What is a function parameter =[] for?

[Chris Angelico]

On Fri, Nov 20, 2015 at 5:19 AM, BartC <bc at freeuk.com> wrote:
> Yes. In the languages I create, pretty much everything is mutable, provided
> it can supply an l-value. Constructs such as those for empty lists ([] in
> Python, () in mine) aren't l-values.
>
> But it doesn't apply default values. The language is very different however,
> because the byte-code compiler always has full knowledge of functions that
> are called directly. Then it knows when an argument is omitted, and can
> simply substitute the expression used as the default.

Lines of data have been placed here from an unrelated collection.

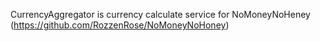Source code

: CurrencyAggregator is currency calculate service for NoMoneyNoHeney (https://github.com/RozzenRose/NoMoneyNoHoney)
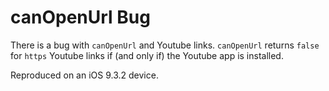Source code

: # canOpenUrl Bug

There is a bug with `canOpenUrl` and Youtube links. `canOpenUrl` returns `false` for `https` Youtube links if (and only if) the Youtube app is installed.

Reproduced on an iOS 9.3.2 device.
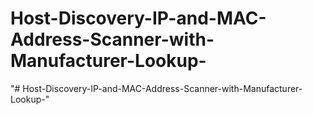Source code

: # Host-Discovery-IP-and-MAC-Address-Scanner-with-Manufacturer-Lookup-
"# Host-Discovery-IP-and-MAC-Address-Scanner-with-Manufacturer-Lookup-"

In other words, your language uses late binding by default. That's
fine; it's a design choice that you've made one way and Python's made
the other way. It's on par with design choices like whether adding a
string and an integer implicitly stringifies the int, or raises an
error. I know several good languages that have taken each of those
choices.

But every choice has consequences. Steven gave you a few examples of
the consequences of late-binding default arguments. For example, can
you translate this into (one of) your language(s), and explain the
semantics of the late binding?

# scope 1: can be a module, an inner function, whatever
y = 42
def func(x=y):
    return x
def change_y():
    global y # affect the one in this scope
    y = 28

# scope 2: another module/function/etc
from scope1 import func # gain access, however that's done

change_y()
y = 7
func()


Should this return 7, 28, or 42? Early binding demands 42, which is
nice and simple: you don't need to look anywhere outside the
function's own definition to grok its defaults. The default is stable
(it won't change from one run to another - it'll always be the same
object). Scope-recognizing late binding would use 28; it re-evaluates
the expression 'y' in its original scope. This one makes the most
sense to me, of all late-bind semantics; it also happens to be the
same semantics as you get if you do the classic "if x is None: x=y"
late-bind in Python, modulo the effect of the nested scope. But you're
saying that it "simply substitute[s] the expression", which would mean
that "func()" is exactly the same as "func(y)". A function default
argument is therefore able to STEAL STUFF FROM THE CALLER'S SCOPE.
Sorry for shouting, but if that ain't bizarre, I don't know what is.

ChrisA